Options must be separate: `-dr' is quite different from `-d -r '.
Most `-f' and `-W' options have two contrary forms: -fname and -fno-name (or -Wname and -Wno-name). Only the non-default forms are shown here.
With `+e0', virtual function definitions in classes are declared extern; the declaration is used only as an interface specification, not to generate code for the virtual functions (in this compilation).
With `+e1', g++ actually generates the code implementing virtual functions defined in the code, and makes them publicly visible.
This does not mean that all calls to these methods will be made through the internal table of virtual functions. There are some circumstances under which it is obvious that a call to a given virtual function can be made directly, and in these cases the calls still go direct.
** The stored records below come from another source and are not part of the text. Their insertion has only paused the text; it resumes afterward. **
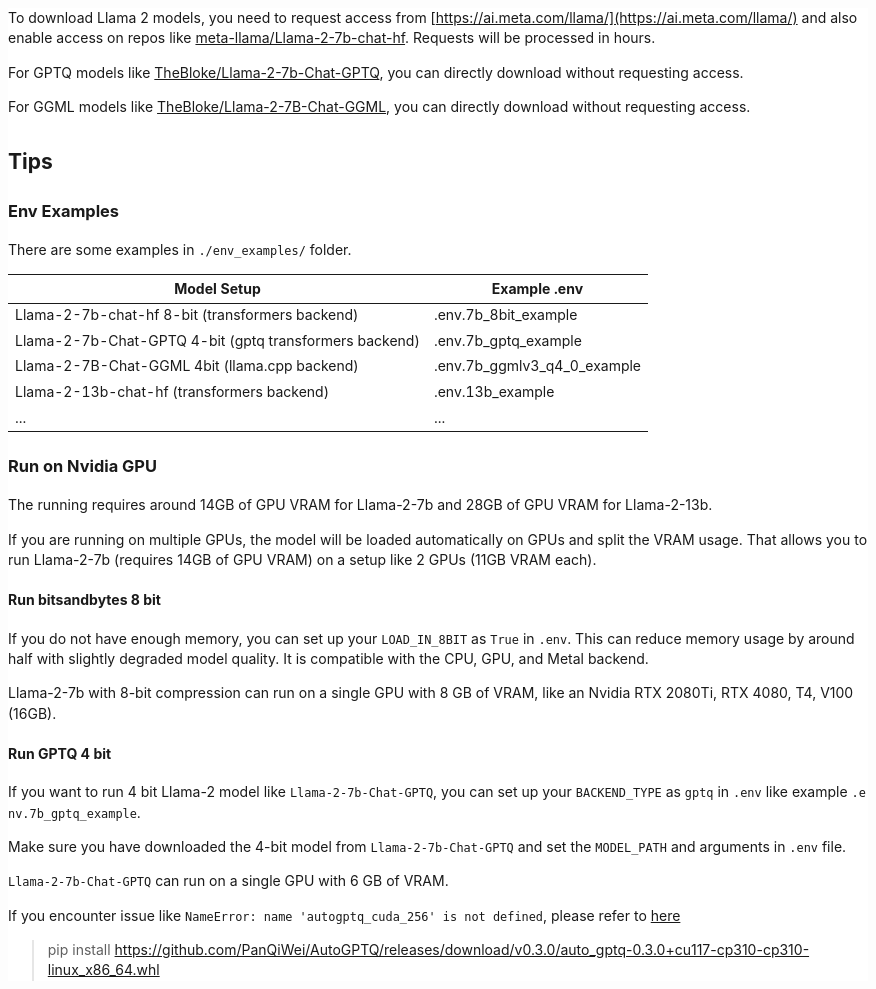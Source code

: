 To download Llama 2 models, you need to request access from [https://ai.meta.com/llama/](https://ai.meta.com/llama/) and also enable access on repos like [meta-llama/Llama-2-7b-chat-hf](https://huggingface.co/meta-llama/Llama-2-7b-chat-hf/tree/main). Requests will be processed in hours.

For GPTQ models like [TheBloke/Llama-2-7b-Chat-GPTQ](https://huggingface.co/TheBloke/Llama-2-7b-Chat-GPTQ), you can directly download without requesting access.

For GGML models like [TheBloke/Llama-2-7B-Chat-GGML](https://huggingface.co/TheBloke/Llama-2-7B-Chat-GGML), you can directly download without requesting access.

## Tips

### Env Examples

There are some examples in `./env_examples/` folder.

| Model Setup                                            | Example .env                |
| ------------------------------------------------------ | --------------------------- |
| Llama-2-7b-chat-hf 8-bit (transformers backend)        | .env.7b_8bit_example        |
| Llama-2-7b-Chat-GPTQ 4-bit (gptq transformers backend) | .env.7b_gptq_example        |
| Llama-2-7B-Chat-GGML 4bit (llama.cpp backend)          | .env.7b_ggmlv3_q4_0_example |
| Llama-2-13b-chat-hf (transformers backend)             | .env.13b_example            |
| ...                                                    | ...                         |

### Run on Nvidia GPU

The running requires around 14GB of GPU VRAM for Llama-2-7b and 28GB of GPU VRAM for Llama-2-13b. 

If you are running on multiple GPUs, the model will be loaded automatically on GPUs and split the VRAM usage. That allows you to run Llama-2-7b (requires 14GB of GPU VRAM) on a setup like 2 GPUs (11GB VRAM each).

#### Run bitsandbytes 8 bit

If you do not have enough memory,  you can set up your `LOAD_IN_8BIT` as `True` in `.env`. This can reduce memory usage by around half with slightly degraded model quality. It is compatible with the CPU, GPU, and Metal backend.

Llama-2-7b with 8-bit compression can run on a single GPU with 8 GB of VRAM, like an Nvidia RTX 2080Ti, RTX 4080, T4, V100 (16GB).

#### Run GPTQ 4 bit

If you want to run 4 bit  Llama-2 model like `Llama-2-7b-Chat-GPTQ`,  you can set up your `BACKEND_TYPE` as `gptq` in `.env` like example `.env.7b_gptq_example`. 

Make sure you have downloaded the 4-bit model from `Llama-2-7b-Chat-GPTQ` and set the `MODEL_PATH` and arguments in `.env` file.

`Llama-2-7b-Chat-GPTQ` can run on a single GPU with 6 GB of VRAM.

If you encounter issue like `NameError: name 'autogptq_cuda_256' is not defined`, please refer to [here](https://huggingface.co/TheBloke/open-llama-13b-open-instruct-GPTQ/discussions/1)
> pip install https://github.com/PanQiWei/AutoGPTQ/releases/download/v0.3.0/auto_gptq-0.3.0+cu117-cp310-cp310-linux_x86_64.whl  
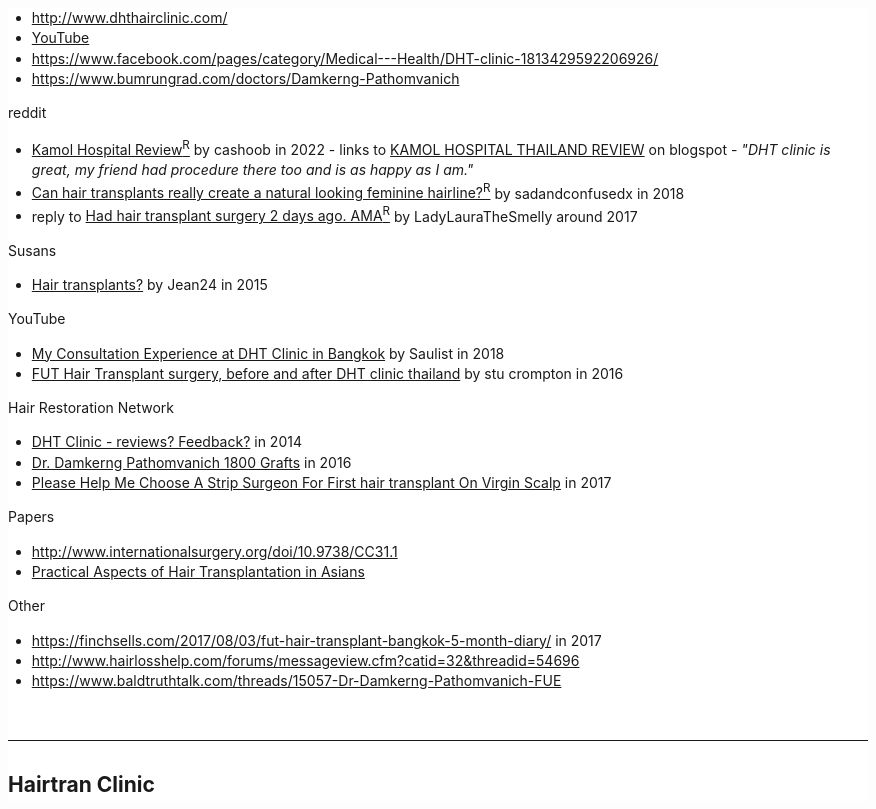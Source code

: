 * http://www.dhthairclinic.com/
* [YouTube](https://www.youtube.com/channel/UCqwei-i0aQmK6bdp_aY6iwA/)
* https://www.facebook.com/pages/category/Medical---Health/DHT-clinic-1813429592206926/
* https://www.bumrungrad.com/doctors/Damkerng-Pathomvanich

reddit

* [Kamol Hospital Review<sup>R</sup>](https://www.reddit.com/r/Transgender_Surgeries/comments/vr0sx3/kamol_hospital_review/) by cashoob in 2022 - links to [KAMOL HOSPITAL THAILAND REVIEW](https://kamol-review.blogspot.com/2022/07/kamol-hospital-thailand-review.html) on blogspot - *"DHT clinic is great, my friend had procedure there too and is as happy as I am."*
* [Can hair transplants really create a natural looking feminine hairline?<sup>R</sup>](https://www.reddit.com/r/Transgender_Surgeries/comments/9s9qoz/can_hair_transplants_really_create_a_natural/) by sadandconfusedx in 2018
* reply to [Had hair transplant surgery 2 days ago. AMA<sup>R</sup>](https://www.reddit.com/r/asktransgender/comments/7h5pm4/had_hair_transplant_surgery_2_days_ago_ama/dqoeijq/) by LadyLauraTheSmelly around 2017

Susans

* [Hair transplants?](https://www.susans.org/forums/index.php/topic,185003.0.html) by Jean24 in 2015

YouTube

* [My Consultation Experience at DHT Clinic in Bangkok](https://www.youtube.com/watch?v=LNHPqB0hmtU) by Saulist in 2018
* [FUT Hair Transplant surgery, before and after DHT clinic thailand](https://www.youtube.com/watch?v=On07ugDT7Mc) by stu crompton in 2016

Hair Restoration Network

* [DHT Clinic - reviews? Feedback?](https://www.hairrestorationnetwork.com/topic/39396-dht-clinic-reviews-feedback/) in 2014
* [Dr. Damkerng Pathomvanich 1800 Grafts](https://www.hairrestorationnetwork.com/topic/47355-dr-damkerng-pathomvanich-1800-grafts/) in 2016
* [Please Help Me Choose A Strip Surgeon For First hair transplant On Virgin Scalp](https://www.baldtruthtalk.com/threads/25828-Please-Help-Me-Choose-A-Strip-Surgeon-For-First-hair-transplant-On-Virgin-Scalp) in 2017

Papers

* http://www.internationalsurgery.org/doi/10.9738/CC31.1
* [Practical Aspects of Hair Transplantation in Asians](https://www.springer.com/gp/book/9784431565451)

Other

* https://finchsells.com/2017/08/03/fut-hair-transplant-bangkok-5-month-diary/ in 2017
* http://www.hairlosshelp.com/forums/messageview.cfm?catid=32&threadid=54696
* https://www.baldtruthtalk.com/threads/15057-Dr-Damkerng-Pathomvanich-FUE

<br />

---

## Hairtran Clinic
The effect of making all methods of a class with a declared `operator->()()' implicitly virtual using `-fall-virtual' extends also to all non-constructor methods of any class derived from such a class.
A foo ();
A x (foo ()); // x initialized by `foo ()', no ctor called
A y = foo (); // call to `foo ()' heads to temporary,
// y is initialized from the temporary.
Note the difference! With this flag, GNU C++ initializes `y' directly from the call to foo () without going through a temporary.
With `-fno-gnu-binutils', you must use the program collect (part of the GCC distribution) for linking.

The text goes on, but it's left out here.